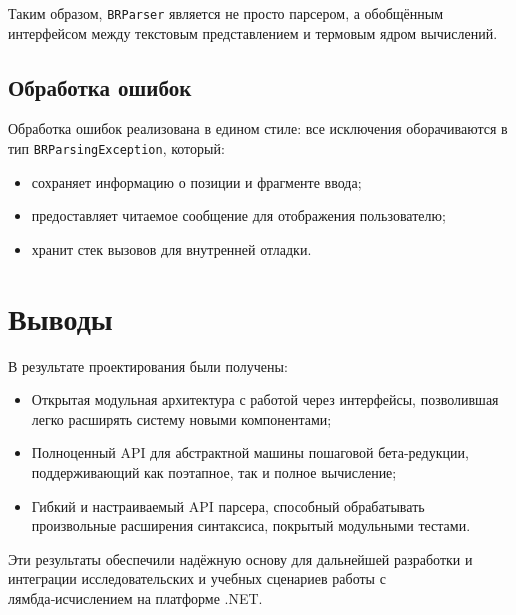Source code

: Таким образом, \texttt{BRParser} является не просто парсером, а обобщённым интерфейсом между текстовым представлением и термовым ядром вычислений.

\subsection{Обработка ошибок}

Обработка ошибок реализована в едином стиле: все исключения оборачиваются в тип \texttt{BRParsingException}, который:

\begin{itemize}
  \item сохраняет информацию о позиции и фрагменте ввода;
  \item предоставляет читаемое сообщение для отображения пользователю;
  \item хранит стек вызовов для внутренней отладки.
\end{itemize}


\section{Выводы}

В результате проектирования были получены:
\begin{itemize}
  \item Открытая модульная архитектура с работой через интерфейсы, позволившая легко расширять систему новыми компонентами;
  \item Полноценный API для абстрактной машины пошаговой бета‑редукции, поддерживающий как поэтапное, так и полное вычисление;
  \item Гибкий и настраиваемый API парсера, способный обрабатывать произвольные расширения синтаксиса, покрытый модульными тестами.
\end{itemize}

Эти результаты обеспечили надёжную основу для дальнейшей разработки и интеграции исследовательских и учебных сценариев работы с лямбда‑исчислением на платформе .NET.
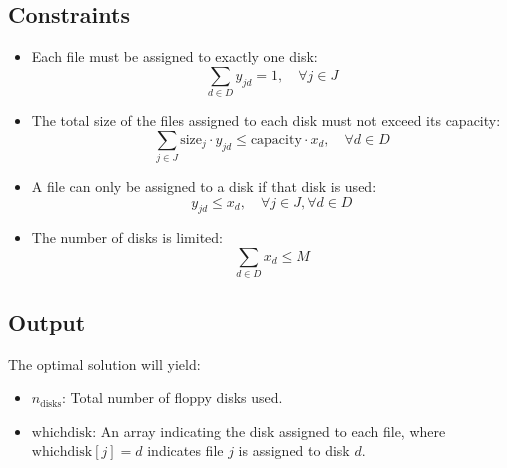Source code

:\documentclass{article}
\begin{document}
\subsection*{Constraints}
\begin{itemize}
    \item Each file must be assigned to exactly one disk:
    \[
    \sum_{d \in D} y_{jd} = 1, \quad \forall j \in J
    \]

    \item The total size of the files assigned to each disk must not exceed its capacity:
    \[
    \sum_{j \in J} \text{size}_j \cdot y_{jd} \leq \text{capacity} \cdot x_d, \quad \forall d \in D
    \]

    \item A file can only be assigned to a disk if that disk is used:
    \[
    y_{jd} \leq x_d, \quad \forall j \in J, \forall d \in D
    \]

    \item The number of disks is limited:
    \[
    \sum_{d \in D} x_d \leq M
    \]
\end{itemize}

\subsection*{Output}
The optimal solution will yield:
\begin{itemize}
    \item \( n_{\text{disks}} \): Total number of floppy disks used.
    \item \( \text{whichdisk} \): An array indicating the disk assigned to each file, where \( \text{whichdisk}[j] = d \) indicates file \( j \) is assigned to disk \( d \).
\end{itemize}
\end{document}
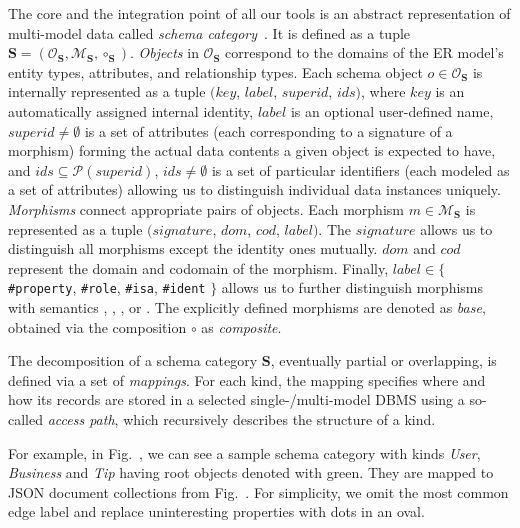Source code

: The core and the integration point of all our tools is an abstract representation of multi-model data called \textit{schema category}~\citep{mm_cat_journal}. It is defined as a tuple $\mathbf{S} = (\mathcal{O}_\mathbf{S}, \mathcal{M}_\mathbf{S}, \circ_\mathbf{S})$. \textit{Objects} in $\mathcal{O}_\mathbf{S}$ correspond to the domains of the ER model's entity types, attributes, and relationship types. 
Each schema object $o \in \mathcal{O}_\mathbf{S}$ is internally represented as a tuple $(key$, $label$, $superid$, $ids)$, where $key$ is an automatically assigned internal identity, $label$ is an optional user-defined name, $superid \ne \emptyset$ is a set of attributes (each corresponding to a signature of a morphism) forming the actual data contents a given object is expected to have, and $ids \subseteq \mathcal{P}(superid)$, $ids \ne \emptyset$ is a set of particular identifiers (each modeled as a set of attributes) allowing us to distinguish individual data instances uniquely.
%
\textit{Morphisms} connect appropriate pairs of objects. Each morphism $m \in \mathcal{M}_\mathbf{S}$ is represented as a tuple $(signature$, $dom$, $cod$, $label)$. The $signature$ allows us to distinguish all morphisms except the identity ones mutually. $dom$ and $cod$ represent the domain and codomain of the morphism. Finally, $label \in \{$ \texttt{\#property}, \texttt{\#role}, \texttt{\#isa}, \texttt{\#ident} $\}$ allows us to further distinguish morphisms with semantics , , , or . The explicitly defined morphisms are denoted as \textit{base}, obtained via the composition $\circ$ as \textit{composite}.


The decomposition of a schema category $\mathbf{S}$, eventually partial or overlapping, is defined via a set of \textit{mappings}. For each kind, the mapping specifies where and how its records are stored in a selected single-/multi-model DBMS using a so-called \textit{access path}, which recursively describes the structure of a kind.

For example, in Fig.~, we can see a sample schema category with kinds \textit{User}, \textit{Business} and \textit{Tip} having root objects denoted with green. They are mapped to JSON document collections from Fig.~. For simplicity, we omit the most common edge label  and replace uninteresting properties with dots in an oval.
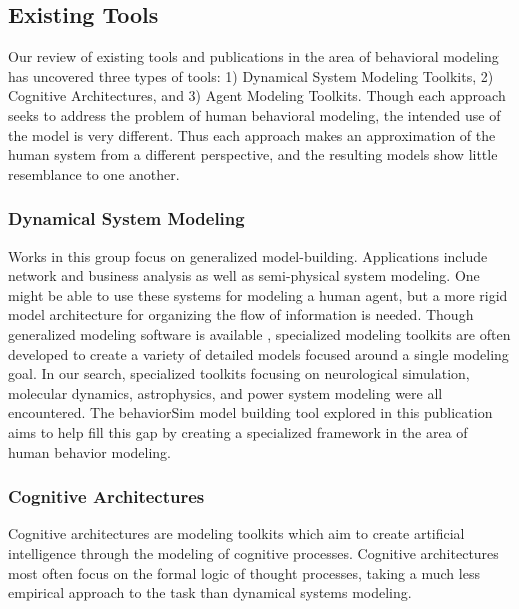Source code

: \documentclass[conference]{IEEEtran}
\begin{document}
\subsection{Existing Tools}
Our review of existing tools and publications in the area of behavioral modeling has uncovered three types of tools: 1) Dynamical System Modeling Toolkits, 2) Cognitive Architectures, and 3) Agent Modeling Toolkits. 
Though each approach seeks to address the problem of human behavioral modeling, the intended use of the model is very different. 
Thus each approach makes an approximation of the human system from a different perspective, and the resulting models show little resemblance to one another.

\subsubsection{Dynamical System Modeling}
Works in this group focus on generalized model-building. 
Applications include network and business analysis as well as semi-physical system modeling. 
One might be able to use these systems for modeling a human agent, but a more rigid model architecture for organizing the flow of information is needed. 
Though generalized modeling software is available \cite{chen2013open, eberlein1992understanding, uhlig1995toolkit}, specialized modeling toolkits are often developed to create a variety of detailed models focused around a single modeling goal. 
In our search, specialized toolkits focusing on neurological simulation\cite{beim2009inverse}, molecular dynamics\cite{blinov2004bionetgen, le2001stochsim}, astrophysics\cite{mcmillan2011simulations}, and power system modeling\cite{nutaro2011designing} were all encountered. 
The behaviorSim model building tool explored in this publication aims to help fill this gap by creating a specialized framework in the area of human behavior modeling.

\subsubsection{Cognitive Architectures}
Cognitive architectures\cite{gluck2006modeling} are modeling toolkits which aim to create artificial intelligence through the modeling of cognitive processes. 
Cognitive architectures most often focus on the formal logic of thought processes, taking a much less empirical approach to the task than dynamical systems modeling.
\end{document}
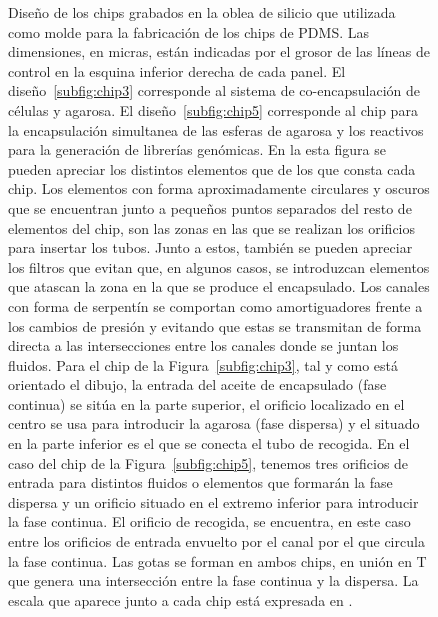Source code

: \begin{figure}[H]
\captionsetup[subfigure]{labelformat=empty}
  \begin{center} 
  
    \subfloat[]{
     \label{subfig:chip3}
     \ref{subfig:chip3}
      }
    \hspace{1cm}
    \subfloat[]{
     \label{subfig:chip5}
     \ref{subfig:chip5}
      }
  \end{center}
  \vspace{-5mm}
  \caption{\small Diseño de los chips grabados en la oblea de silicio que utilizada como molde para la fabricación de los chips de PDMS. Las dimensiones, en micras, están indicadas por el grosor de las líneas de control en la esquina inferior derecha de cada panel.  El diseño~\ref{subfig:chip3}  corresponde al sistema de co-encapsulación de células y agarosa. El diseño~\ref{subfig:chip5} corresponde al chip para la encapsulación simultanea de las esferas de agarosa y los reactivos para la generación de librerías genómicas. En la esta figura se pueden apreciar los distintos elementos que de los que consta cada chip. Los elementos con forma aproximadamente circulares y oscuros que se encuentran junto a pequeños puntos separados del resto de elementos del chip, son las zonas en las que se realizan los orificios para insertar los tubos. Junto a estos, también se pueden apreciar los filtros que evitan que, en algunos casos, se introduzcan elementos que atascan la zona en la que se produce el encapsulado. Los canales con forma de serpentín se comportan como amortiguadores frente a los cambios de presión y evitando que estas se transmitan de forma directa a las intersecciones entre los canales donde se juntan los fluidos. Para el chip de la Figura~\ref{subfig:chip3}, tal y como está orientado el dibujo, la entrada del aceite de encapsulado (fase continua) se sitúa en la parte superior, el orificio localizado en el centro se usa para introducir la agarosa (fase dispersa) y el situado en la parte inferior es el que se conecta el tubo de recogida. En el caso del chip de la Figura~\ref{subfig:chip5}, tenemos tres orificios de entrada para distintos fluidos o elementos que formarán la fase dispersa y un orificio situado en el extremo inferior para introducir la fase continua. El orificio de recogida, se encuentra, en este caso entre los orificios de entrada envuelto por el canal por el que circula la fase continua. Las gotas se forman en ambos chips, en unión en T que genera una intersección entre  la fase continua y la dispersa. La escala que aparece junto a cada chip está expresada en \micrometro.}
  \label{fig:chips}
\end{figure}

==========

# [Aim of the exercise]
From the entries, copy every line in which the word "different" occurs.

# [Response]
Though each approach seeks to address the problem of human behavioral modeling, the intended use of the model is very different. 
Thus each approach makes an approximation of the human system from a different perspective, and the resulting models show little resemblance to one another.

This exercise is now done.